It was not established that Richards or officers of the law generated in the appellants their original intent to commit criminal acts which they would not have committed but for such inducement. The accused only acted on their pre-existing criminal intent, and the defense of entrapment fails. (People v. Benford, 53 Cal.2d 1, 10, 345 P.2d 928; People v. Sweet, 257 Cal.App.2d 167, 170, 65 Cal.Rptr. 31.)

The evidence here does not show any seduction of innocent people into a criminal act or career by officers of the law or by the bank's investigator.

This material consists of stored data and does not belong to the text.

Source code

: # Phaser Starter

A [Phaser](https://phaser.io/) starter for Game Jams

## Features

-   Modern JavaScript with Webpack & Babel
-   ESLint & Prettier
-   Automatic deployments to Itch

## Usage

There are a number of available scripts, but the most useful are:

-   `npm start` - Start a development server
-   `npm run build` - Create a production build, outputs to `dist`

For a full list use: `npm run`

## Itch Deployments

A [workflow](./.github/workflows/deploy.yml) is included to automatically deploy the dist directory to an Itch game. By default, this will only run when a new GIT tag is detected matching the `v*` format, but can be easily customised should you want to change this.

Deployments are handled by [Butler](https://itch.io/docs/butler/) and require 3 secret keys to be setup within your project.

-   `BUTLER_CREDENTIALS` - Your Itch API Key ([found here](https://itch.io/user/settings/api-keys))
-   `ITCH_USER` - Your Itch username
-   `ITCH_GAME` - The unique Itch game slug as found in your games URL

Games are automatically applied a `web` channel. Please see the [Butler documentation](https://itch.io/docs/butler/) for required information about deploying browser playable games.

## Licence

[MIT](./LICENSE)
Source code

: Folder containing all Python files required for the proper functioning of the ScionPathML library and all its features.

Even should defendants' uncontradicted testimony have tended to show that they reluctantly were induced to act by repeated requests, gestures of friendship, or appeals to sympathy, the triers of fact were not bound to believe it, nor is an appellate court required to reappraise its effect. (People v. Benford, supra, 53 Cal.2d 1, 345 P.2d 928; People v. Beem, 192 Cal.App.2d 207, 211, 13 Cal.Rptr. 238; People v. Moreno, 237 Cal.App.2d 602, 605, 47 Cal.Rptr. 287.)

Solicitation by a decoy to procure the counterfeit travelers checks is not entrapment as defined in criminal law. (People v. Makovsky, 3 Cal.2d 366, 44 P.2d 536, with some factual similarities to the present case.)

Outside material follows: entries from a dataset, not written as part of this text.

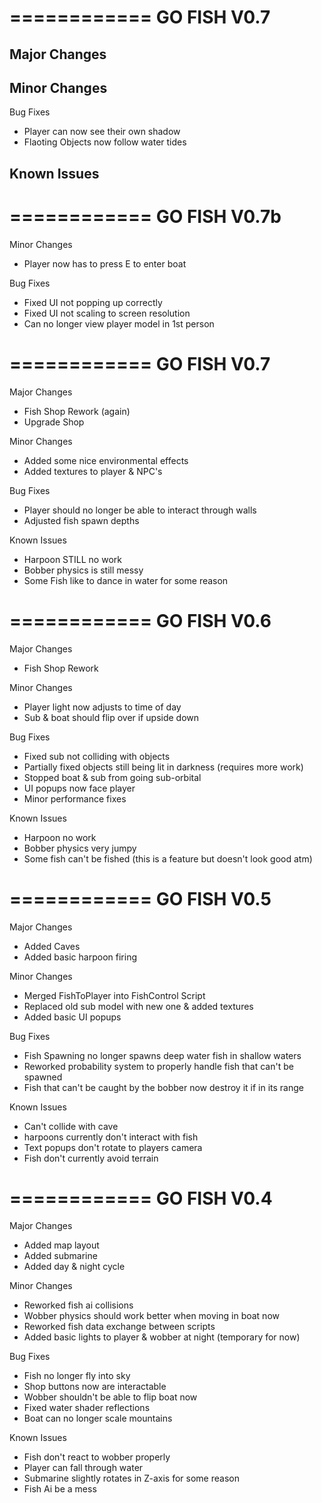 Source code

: ============
GO FISH V0.7
============
Major Changes
- 

Minor Changes
- 

Bug Fixes
- Player can now see their own shadow
- Flaoting Objects now follow water tides

Known Issues
- 

============
GO FISH V0.7b
============

Minor Changes
- Player now has to press E to enter boat

Bug Fixes
- Fixed UI not popping up correctly
- Fixed UI not scaling to screen resolution
- Can no longer view player model in 1st person 

============
GO FISH V0.7
============

Major Changes
- Fish Shop Rework (again)
- Upgrade Shop

Minor Changes
- Added some nice environmental effects
- Added textures to player & NPC's

Bug Fixes
- Player should no longer be able to interact through walls
- Adjusted fish spawn depths

Known Issues
- Harpoon STILL no work
- Bobber physics is still messy
- Some Fish like to dance in water for some reason

============
GO FISH V0.6
============

Major Changes
- Fish Shop Rework

Minor Changes
- Player light now adjusts to time of day
- Sub & boat should flip over if upside down

Bug Fixes
- Fixed sub not colliding with objects
- Partially fixed objects still being lit in darkness (requires more work)
- Stopped boat & sub from going sub-orbital
- UI popups now face player
- Minor performance fixes

Known Issues
- Harpoon no work
- Bobber physics very jumpy
- Some fish can't be fished (this is a feature but doesn't look good atm) 

============
GO FISH V0.5
============

Major Changes
- Added Caves
- Added basic harpoon firing

Minor Changes
- Merged FishToPlayer into FishControl Script
- Replaced old sub model with new one & added textures
- Added basic UI popups

Bug Fixes
- Fish Spawning no longer spawns deep water fish in shallow waters
- Reworked probability system to properly handle fish that can't be spawned
- Fish that can't be caught by the bobber now destroy it if in its range

Known Issues
- Can't collide with cave
- harpoons currently don't interact with fish
- Text popups don't rotate to players camera
- Fish don't currently avoid terrain

============
GO FISH V0.4
============

Major Changes
- Added map layout
- Added submarine
- Added day & night cycle

Minor Changes
- Reworked fish ai collisions
- Wobber physics should work better when moving in boat now
- Reworked fish data exchange between scripts
- Added basic lights to player & wobber at night (temporary for now)

Bug Fixes
- Fish no longer fly into sky
- Shop buttons now are interactable
- Wobber shouldn't be able to flip boat now
- Fixed water shader reflections
- Boat can no longer scale mountains

Known Issues
- Fish don't react to wobber properly
- Player can fall through water
- Submarine slightly rotates in Z-axis for some reason
- Fish Ai be a mess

The employment of stratagems for the purpose of apprehending persons already engaged in criminal activities is not entrapment, even though police officers participate in them. (People v. Schwartz, 109 Cal.App.2d 450, 454, 240 P.2d 1024; People v. Burnett, 204 Cal.App.2d 453, 456, 22 Cal.Rptr. 320.)

Appellants would have been equally guilty of the violations charged, even if 'Danny' and 'Eddy' had in fact been what they pretended to be. (Cf. United Liquors, Inc. v. Department of Alcoholic Beverage Control, 218 Cal.App.2d 450, 455, 32 Cal.Rptr. 603.)

The negotiations established that appellants in fact could produce a stock of counterfeit travelers checks. From the standpoint of the bank, the offer to purchase $2,000,000 of such counterfeit checks was no doubt an attempt to discover the extent of appellants' counterfeiting operations, to perhaps retire the entire stock from potential circulation, and likewise to get the negative and...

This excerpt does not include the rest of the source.